AgentSkillsCN

Database Design

数据库设计

SKILL.md

---

name: database-design

description: >

Use when designing database schemas, migrations, indexes, or data access layers.

Covers SQLAlchemy model definition, Alembic migrations, repository pattern,

indexing strategy, and constraint enforcement.

trigger: >

When user asks to design a schema, add tables, create migrations, model data,

or build a data access layer.

Keywords: "database", "schema", "migration", "table", "model", "repository",

"index", "foreign key", "ORM", "SQLAlchemy", "Alembic".

inputs:

- entities: list of entity names and their attributes

- relationships: how entities relate to each other

- query_patterns: expected read/write patterns and access paths

references:

- CLAUDE.md [ARCHITECTURE] database design principles

- CLAUDE.md [PYTHON] section for code style

---

Skill: database-design

Purpose

Design and implement robust database schemas with proper normalization, indexing, constraints, migration management, and data access layers. All designs follow the database principles defined in CLAUDE.md [ARCHITECTURE] and produce production-ready SQLAlchemy models with Alembic migrations.


Workflow

Step 1 -- Explore Existing Models, Migrations, and Data Access Patterns

Audit the current codebase before making any changes.

Search for:

  • Existing SQLAlchemy models: grep -r "DeclarativeBase\|declarative_base\|Base\|mapped_column" src/
  • Existing Alembic configuration: ls alembic/ alembic.ini or ls migrations/
  • Repository or DAO patterns: grep -r "Repository\|repository\|DAO" src/
  • Session management: grep -r "AsyncSession\|sessionmaker\|get_session\|get_db" src/
  • Existing migrations: ls alembic/versions/ or ls migrations/versions/
  • Naming conventions in existing models (table names, column names, constraint names)

Document findings:

  • Database engine (PostgreSQL, MySQL, SQLite, etc.)
  • SQLAlchemy version and style (1.4 legacy vs 2.0 mapped_column)
  • Async or sync session usage
  • Base class location and import path
  • Naming conventions: table names (plural/singular), column style (snake_case)
  • Existing relationships and how they are modeled
  • Migration naming convention

If no existing patterns are found, default to:

  • SQLAlchemy 2.0 with mapped_column and type annotations
  • Async sessions with asyncpg
  • PostgreSQL as the target database
  • Repository pattern for data access

Step 2 -- Gather Requirements

Collect the following from the user. Do not proceed without confirmation.

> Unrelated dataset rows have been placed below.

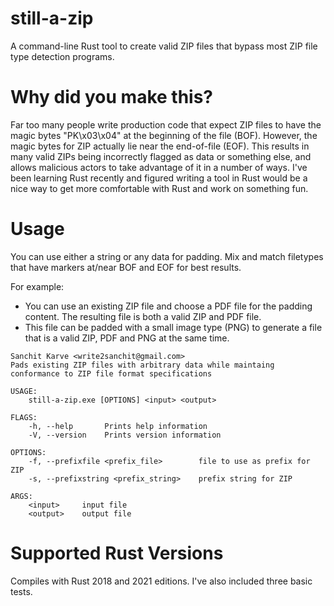 # still-a-zip
A command-line Rust tool to create valid ZIP files that bypass most ZIP file type detection programs.

# Why did you make this?
Far too many people write production code that expect ZIP files to have the magic bytes "PK\x03\x04" at the beginning of the file (BOF). However, the magic bytes for ZIP actually lie near the end-of-file (EOF).
This results in many valid ZIPs being incorrectly flagged as data or something else, and allows malicious actors to take advantage of it in a number of ways.
I've been learning Rust recently and figured writing a tool in Rust would be a nice way to get more comfortable with Rust and work on something fun.

# Usage
You can use either a string or any data for padding.
Mix and match filetypes that have markers at/near BOF and EOF for best results.

For example:

* You can use an existing ZIP file and choose a PDF file for the padding content. The resulting file is both a valid ZIP and PDF file.
* This file can be padded with a small image type (PNG) to generate a file that is a valid ZIP, PDF and PNG at the same time.

```
Sanchit Karve <write2sanchit@gmail.com>
Pads existing ZIP files with arbitrary data while maintaing conformance to ZIP file format specifications

USAGE:
    still-a-zip.exe [OPTIONS] <input> <output>

FLAGS:
    -h, --help       Prints help information
    -V, --version    Prints version information

OPTIONS:
    -f, --prefixfile <prefix_file>        file to use as prefix for ZIP
    -s, --prefixstring <prefix_string>    prefix string for ZIP

ARGS:
    <input>     input file
    <output>    output file
```

# Supported Rust Versions

Compiles with Rust 2018 and 2021 editions. I've also included three basic tests.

RequirementDescriptionExample
EntitiesDomain objects to persistUser, Order, Product, OrderItem
AttributesFields per entity with typesUser: name (str), email (str), active (bool)
RelationshipsHow entities relateUser has many Orders; Order has many Items
Query patternsMost frequent read operations"Get user by email", "List orders by date"
Write patternsMost frequent write operations"Create order with items", "Bulk insert"
Soft deleteRequired for any entity?Yes for User, no for OrderItem
Audit fieldscreated_at, updated_at, created_by needed?Yes, all entities
Multi-tenancyTenant isolation required?Yes, tenant_id on all tables

Step 3 -- Design Normalized Schema

Design the schema to at least Third Normal Form (3NF).

Normalization checklist:

  1. 1NF: Every column holds atomic values. No repeating groups or arrays for structured data.
  2. 2NF: Every non-key column depends on the entire primary key (relevant for composite keys).
  3. 3NF: No transitive dependencies -- non-key columns depend only on the primary key.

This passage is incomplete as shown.